Dradique version 2.0

Dradique version 2.0 is a digital synthesizer heavily based on the Casio CZ series of synthesizers.

The entire synth engine runs on an Arduino Due, making extensive use of the Thumb2 instruction set as well as the ARM processor's 32-bit-ness :)

Demo video can be watched here.

The Arduino project files can be downloaded here.
I advice you to have a look at the project files first so you can get a general idea of the structure.
Keep in mind that I haven't done much polishing yet, so it may be a bit messy still.

The Software

The digital audio is generated through Direct Digital Synthesis (DDS) using 512-value, 10-bit wavetables (-512 to 512).
The core DSP is in mono, the FX is in stereo. This saves a lot of processing and sounds just fine.

I've tried to keep the actual DSP code as simple as possible and the Due seems to not break a sweat at 10-note polyphony, so I can probably push it a lot more still. If you are experimenting with my code feel free to try this out yourself :)

The Casio CZ synths have a couple of oddities that I've implemented in Dradique to get that CZ vibe, though I did add my own flavouring to the recipe.

the Phase Distortion
Instead of modulating the phase such as in FM, PD distorts the phase and thus distorts the shape of the waveform. There are already a lot of cool websites explaining this, so use Google if you want to know the details on how this works exactly.
Here's an image from the Electric Druid website that illustrates this:

Casio mainly used a sine and cosine waveform, you can see the effect on a sine in the picture, but I've also allowed other waveforms to be selected for more different sounds. These include triangle, sawtooth and square waves.

the DCO
Dradique technically has 20 oscillators, however I made each DCO in a way so that it can generate 2 phase distorted waveforms by combining both the two carrier and two modulator wavetables into two wavetables twice the size and then iterating with a single counter.
The reason I did this is because of one of the oddities that the Casio CZ synths have: when layering two DCO's the signals are actually not mixed together, which is the usual way of doing it.
Rather, the each DCO plays it's cycle one after the other. I.e. first one cycle of DCO 1 plays, then one cycle of DCO 2 plays, then DCO 1 again etc... This creates an interesting sub-octave effect when certain waveforms are combined.
Dradique just does this all the time, allowing for easy realtime mixing of waveforms to create all sorts of vibes, while limiting the actual calculations needed by combining two DCO's into one.
The Dual mode in Dradique actually layers two DCO's normally, mixing their signals together and tuning the second DCO down one octave.

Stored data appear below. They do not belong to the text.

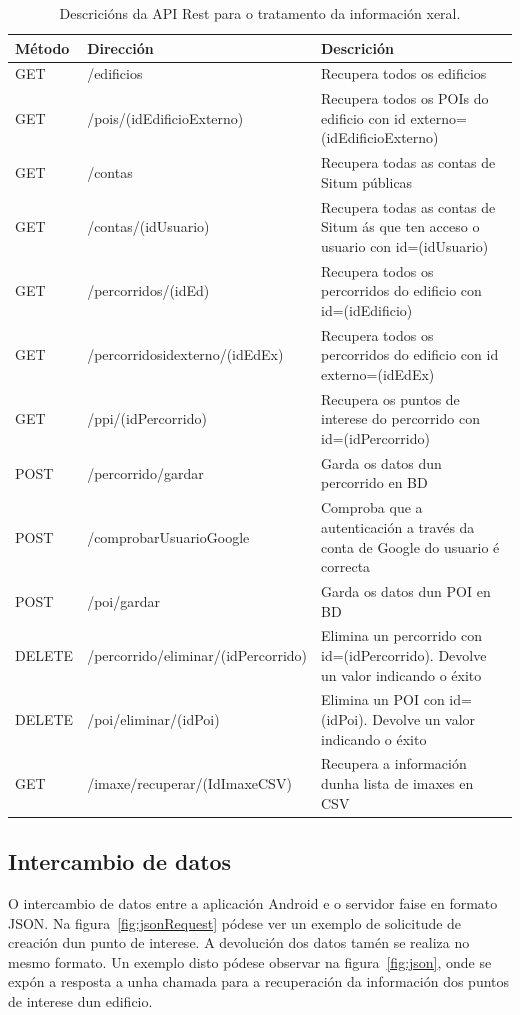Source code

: \begin{table} [!h]
	\footnotesize
	\centering
	\begin{tabular}{|l|p{5cm}|p{7cm}|}
		\hline 
		\textbf{Método}	& \textbf{Dirección} & \textbf{Descrición} \\ 
		\hline 
		GET & /edificios & Recupera todos os edificios \\ 
		\hline 
		GET & /pois/(idEdificioExterno) & Recupera todos os POIs do edificio con id externo=(idEdificioExterno) \\ 
		\hline 
		GET & /contas & Recupera todas as contas de Situm públicas \\ 
		\hline 
		GET & /contas/(idUsuario) & Recupera todas as contas de Situm ás que ten acceso o usuario con id=(idUsuario) \\ 
		\hline 
		GET & /percorridos/(idEd) & Recupera todos os percorridos do edificio con id=(idEdificio) \\ 
		\hline 
		GET & /percorridosidexterno/(idEdEx) & Recupera todos os percorridos do edificio con id externo=(idEdEx) \\ 
		\hline 
		GET & /ppi/(idPercorrido) & Recupera os puntos de interese do percorrido con id=(idPercorrido) \\ 
		\hline 
		POST & /percorrido/gardar & Garda os datos dun percorrido en BD \\ 
		\hline 
		POST & /comprobarUsuarioGoogle & Comproba que a autenticación a través da conta de Google do usuario é correcta \\ 
		\hline 
		POST & /poi/gardar & Garda os datos dun POI en BD \\ 
		\hline 
		DELETE & /percorrido/eliminar/(idPercorrido) & Elimina un percorrido con id=(idPercorrido). Devolve un valor indicando o éxito \\ 
		\hline 
		DELETE & /poi/eliminar/(idPoi) & Elimina un POI con id=(idPoi). Devolve un valor indicando o éxito \\ 
		\hline 
		GET & /imaxe/recuperar/(IdImaxeCSV) & Recupera a información dunha lista de imaxes en CSV \\ 
		\hline 
	\end{tabular}
	\caption{Descricións da API Rest para o tratamento da información xeral.}
	\label{tab:APIXeral}
\end{table}

\subsection{Intercambio de datos}
O intercambio de datos entre a aplicación Android e o servidor faise en formato JSON. Na figura~\ref{fig:jsonRequest} pódese ver un exemplo de solicitude de creación dun punto de interese. A devolución dos datos tamén se realiza no mesmo formato. Un exemplo disto pódese observar na figura~\ref{fig:json}, onde se expón a resposta a unha chamada para a recuperación da información dos puntos de interese dun edificio.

The resonance in the CZ synths has nothing to do with phase distortion at all. It's nothing more but a sine wave at a frequency relative to the DCW "cutoff" frequency, hard-synced to the DCO. This sine wave is amplitude modulated by the inverse of the oscillator's phase. This is called using a 'window function'. This also means you can use a waveform as the window function, thus creating various resonant waveforms. In Dradique I just used the phase as the window function since that sounded really nice.

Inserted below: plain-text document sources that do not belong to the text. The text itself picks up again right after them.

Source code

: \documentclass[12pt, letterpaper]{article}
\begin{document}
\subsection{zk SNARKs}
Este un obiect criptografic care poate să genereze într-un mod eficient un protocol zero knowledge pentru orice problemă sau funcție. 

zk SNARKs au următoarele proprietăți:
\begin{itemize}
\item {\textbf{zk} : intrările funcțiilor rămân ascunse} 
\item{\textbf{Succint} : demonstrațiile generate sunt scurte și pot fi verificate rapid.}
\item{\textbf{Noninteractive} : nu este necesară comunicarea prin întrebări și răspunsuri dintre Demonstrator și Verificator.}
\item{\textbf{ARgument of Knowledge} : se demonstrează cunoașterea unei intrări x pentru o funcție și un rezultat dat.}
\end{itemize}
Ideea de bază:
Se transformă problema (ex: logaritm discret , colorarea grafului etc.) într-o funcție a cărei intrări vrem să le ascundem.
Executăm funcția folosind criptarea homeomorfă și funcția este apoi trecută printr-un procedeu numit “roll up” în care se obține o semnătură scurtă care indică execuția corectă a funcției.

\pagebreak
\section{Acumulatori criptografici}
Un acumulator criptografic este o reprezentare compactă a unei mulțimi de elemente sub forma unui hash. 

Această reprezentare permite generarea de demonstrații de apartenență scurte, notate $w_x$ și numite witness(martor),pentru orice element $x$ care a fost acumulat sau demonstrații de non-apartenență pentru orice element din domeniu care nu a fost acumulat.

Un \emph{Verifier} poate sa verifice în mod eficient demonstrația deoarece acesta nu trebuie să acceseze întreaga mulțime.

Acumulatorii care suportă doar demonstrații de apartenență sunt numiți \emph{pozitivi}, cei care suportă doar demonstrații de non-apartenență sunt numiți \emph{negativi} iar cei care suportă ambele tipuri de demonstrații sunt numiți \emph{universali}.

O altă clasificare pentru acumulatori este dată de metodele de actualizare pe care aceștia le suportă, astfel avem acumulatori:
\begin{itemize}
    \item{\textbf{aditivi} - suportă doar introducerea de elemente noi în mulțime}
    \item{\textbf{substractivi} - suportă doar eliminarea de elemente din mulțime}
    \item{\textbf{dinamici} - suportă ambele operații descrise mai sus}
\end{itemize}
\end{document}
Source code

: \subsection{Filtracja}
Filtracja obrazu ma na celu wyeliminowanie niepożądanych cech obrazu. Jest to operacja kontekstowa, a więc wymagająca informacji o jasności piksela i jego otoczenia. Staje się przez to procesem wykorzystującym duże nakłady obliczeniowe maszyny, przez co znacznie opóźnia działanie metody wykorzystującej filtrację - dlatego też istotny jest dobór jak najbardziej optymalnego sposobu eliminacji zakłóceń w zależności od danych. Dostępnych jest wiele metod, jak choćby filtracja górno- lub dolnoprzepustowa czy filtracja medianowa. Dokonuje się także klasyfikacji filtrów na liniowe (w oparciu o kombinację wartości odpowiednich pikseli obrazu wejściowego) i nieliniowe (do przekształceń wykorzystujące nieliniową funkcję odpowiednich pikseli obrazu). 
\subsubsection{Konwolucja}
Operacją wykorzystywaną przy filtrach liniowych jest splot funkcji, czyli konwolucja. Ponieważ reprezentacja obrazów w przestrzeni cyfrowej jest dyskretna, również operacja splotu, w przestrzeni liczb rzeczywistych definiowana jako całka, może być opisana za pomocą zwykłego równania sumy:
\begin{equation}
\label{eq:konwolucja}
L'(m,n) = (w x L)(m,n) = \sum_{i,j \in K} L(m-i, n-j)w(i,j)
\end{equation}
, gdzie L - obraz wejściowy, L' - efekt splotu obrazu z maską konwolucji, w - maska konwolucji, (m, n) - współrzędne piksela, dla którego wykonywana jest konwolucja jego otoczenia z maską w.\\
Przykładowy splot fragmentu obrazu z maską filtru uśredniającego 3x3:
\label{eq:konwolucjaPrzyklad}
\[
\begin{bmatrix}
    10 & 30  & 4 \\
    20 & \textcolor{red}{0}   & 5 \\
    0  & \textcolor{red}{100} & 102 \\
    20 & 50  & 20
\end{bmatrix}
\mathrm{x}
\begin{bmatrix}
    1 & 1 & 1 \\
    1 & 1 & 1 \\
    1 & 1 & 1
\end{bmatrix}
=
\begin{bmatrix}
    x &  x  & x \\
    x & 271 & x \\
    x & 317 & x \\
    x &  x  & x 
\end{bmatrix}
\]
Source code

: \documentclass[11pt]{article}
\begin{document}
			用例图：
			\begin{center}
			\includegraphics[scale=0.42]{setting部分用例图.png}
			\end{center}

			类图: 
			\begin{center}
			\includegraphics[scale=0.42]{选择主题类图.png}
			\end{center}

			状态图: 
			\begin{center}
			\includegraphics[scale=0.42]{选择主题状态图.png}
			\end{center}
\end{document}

This picture from WikiPedia illustrates the process:

(a) The base frequency counter (window function), wrapping around every period.

(b) The resonance frequency counter at a (slightly) higher frequency, being reset (or "synced") when the base counter wraps around.

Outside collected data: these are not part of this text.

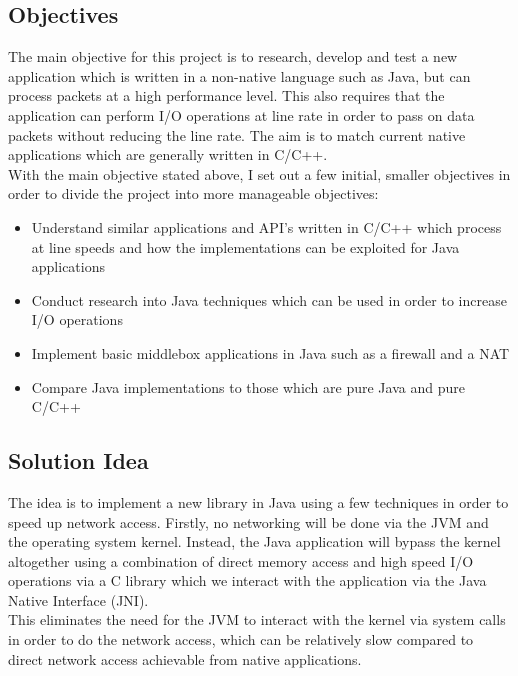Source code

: \documentclass[interim_report.tex]{subfiles}
\begin{document}
\subsection{Objectives}
The main objective for this project is to research, develop and test a new application which is written in a non-native language such as Java, but can process packets at a high performance level. This also requires that the application can perform I/O operations at line rate in order to pass on data packets without reducing the line rate. The aim is to match current native applications which are generally written in C/C++. \\
\newline
With the main objective stated above, I set out a few initial, smaller objectives in order to divide the project into more manageable objectives:
\begin{itemize}
	\item Understand similar applications and API's written in C/C++ which process at line speeds and how the implementations can be exploited for Java applications
	\item Conduct research into Java techniques which can be used in order to increase I/O operations
	\item Implement basic middlebox applications in Java such as a firewall and a NAT
	\item Compare Java implementations to those which are pure Java and pure C/C++
\end{itemize}

\subsection{Solution Idea}
The idea is to implement a new library in Java using a few techniques in order to speed up network access. Firstly, no networking will be done via the JVM and the operating system kernel. Instead, the Java application will bypass the kernel altogether using a combination of direct memory access and high speed I/O operations via a C library which we interact with the application via the Java Native Interface (JNI). \\
\newline
This eliminates the need for the JVM to interact with the kernel via system calls in order to do the network access, which can be relatively slow compared to direct network access achievable from native applications.
\end{document}
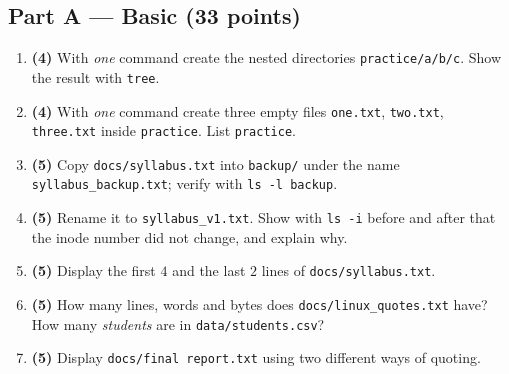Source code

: \documentclass[11pt,a4paper]{article}
\newcommand{\cmd}[1]{\texttt{#1}}
\begin{document}
\subsection*{Part A --- Basic (33 points)}
\begin{enumerate}[leftmargin=2.2em,label=\textbf{\arabic*.}]
  \item \textbf{(4)} With \emph{one} command create the nested directories \texttt{practice/a/b/c}. Show the result with \cmd{tree}.
  \item \textbf{(4)} With \emph{one} command create three empty files \texttt{one.txt}, \texttt{two.txt}, \texttt{three.txt} inside \texttt{practice}. List \texttt{practice}.
  \item \textbf{(5)} Copy \texttt{docs/syllabus.txt} into \texttt{backup/} under the name \texttt{syllabus\_backup.txt}; verify with \cmd{ls -l backup}.
  \item \textbf{(5)} Rename it to \texttt{syllabus\_v1.txt}. Show with \cmd{ls -i} before and after that the inode number did not change, and explain why.
  \item \textbf{(5)} Display the first $4$ and the last $2$ lines of \texttt{docs/syllabus.txt}.
  \item \textbf{(5)} How many lines, words and bytes does \texttt{docs/linux\_quotes.txt} have? How many \emph{students} are in \texttt{data/students.csv}?
  \item \textbf{(5)} Display \texttt{docs/final report.txt} using two different ways of quoting.
\end{enumerate}
\end{document}

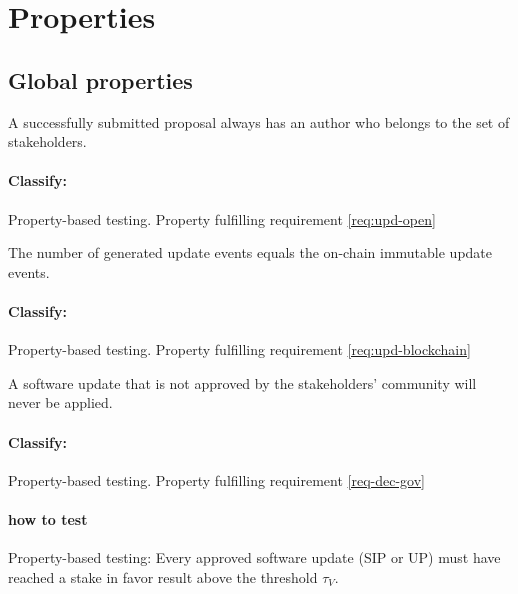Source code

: \section{Properties} \label{sec:cand-properties}

\subsection{Global properties}

\begin{property}\label{prop:submissions-for-all}
  A successfully submitted proposal always has an author who belongs to the set
  of stakeholders.
\end{property}

\paragraph{Classify:} Property-based testing. Property fulfilling requirement
\ref{req:upd-open}

\begin{property}\label{prop:utilize-blockchain}
  The number of generated update events equals the on-chain immutable update
  events.
\end{property}

\paragraph{Classify:} Property-based testing. Property fulfilling requirement
\ref{req:upd-blockchain}

\begin{property}\label{prop:nonapproved-sus}
  A software update that is not approved by the stakeholders' community will
  never be applied.
\end{property}

\paragraph{Classify:} Property-based testing. Property fulfilling requirement
\ref{req-dec-gov}

\paragraph{how to test}
Property-based testing: Every approved software update (SIP or UP) must have
reached a stake in favor result above the threshold $\tau_V$.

(c) The resonance frequency counter used as a sine wave readout. Note the nasty sudden jump at the reset!

(d) The inverted base frequency counter (window function).

(e) Multiplying c by d. The sudden jump in c is now leveled out. It now sounds a lot like resonance :)

Here's the struct and DSP code for a single DCO:

//'oscs' is an array of structs
//here's the struct:
struct DCO
  //property values, used in main loop
  byte note;
  bool gate;
  bool env_stage;
  bool mod_stage;
  bool busy;

  int16_t envelope;
  int16_t modulation;
  int16_t resofreq;

  //processing values used in DSP code
  volatile uint16_t freq;         //phase increments
  volatile uint16_t counter;      //phase counter

  volatile uint16_t resocounter;  //CZ style resonance

  volatile int16_t waveform[1024];  //carrier waveforms * 2
  volatile int16_t modulator[1024]; //modulator waveforms * 2 (distorts phase)

  volatile int16_t mod_depth;      //modulation depth 0 - 63
  volatile int16_t env_val;        //envelope value 0 - 63

//and here's the DSP:
//increment DCO phase
oscs[0].counter += oscs[0].freq;

//create an index offset in the phase and use it in the wavetable
uint16_t index = oscs[0].counter + (oscs[0].modulator[oscs[0].counter>>6] * oscs[0].mod_depth);
int32_t result = oscs[0].waveform[index>>6] * oscs[0].env_val;

//only update the volume when the amplitude is small, this reduces zipper noise a lot
if(result < 1024 && result > -1024)
	oscs[0].env_val = oscs[0].envelope;
outvalL = result;

//resonance output, only for the second waveform, CZ style :)
//so keep the resonance phase at zero the first half. This also creates the hard sync
//that is needed for CZ style resonance
if(oscs[0].counter < 32768)
	oscs[0].resocounter = 0;
	oscs[0].resocounter += oscs[0].resofreq;
	outvalL += (tab_sine[oscs[0].resocounter>>7] * (65535-oscs[0].counter)>>9) * mod_resonance.value;
the DCW ("filter")
The DCW of an oscillator is the magnitude of distortion that is applied to the reading angle of that oscillator's selected waveform. The DCW can be modified over time using an ADSR envelope, thus changing the timbre of the sound over time. This acts much like a low pass filter cutoff hence the analog vibe of the Casio CZ synths.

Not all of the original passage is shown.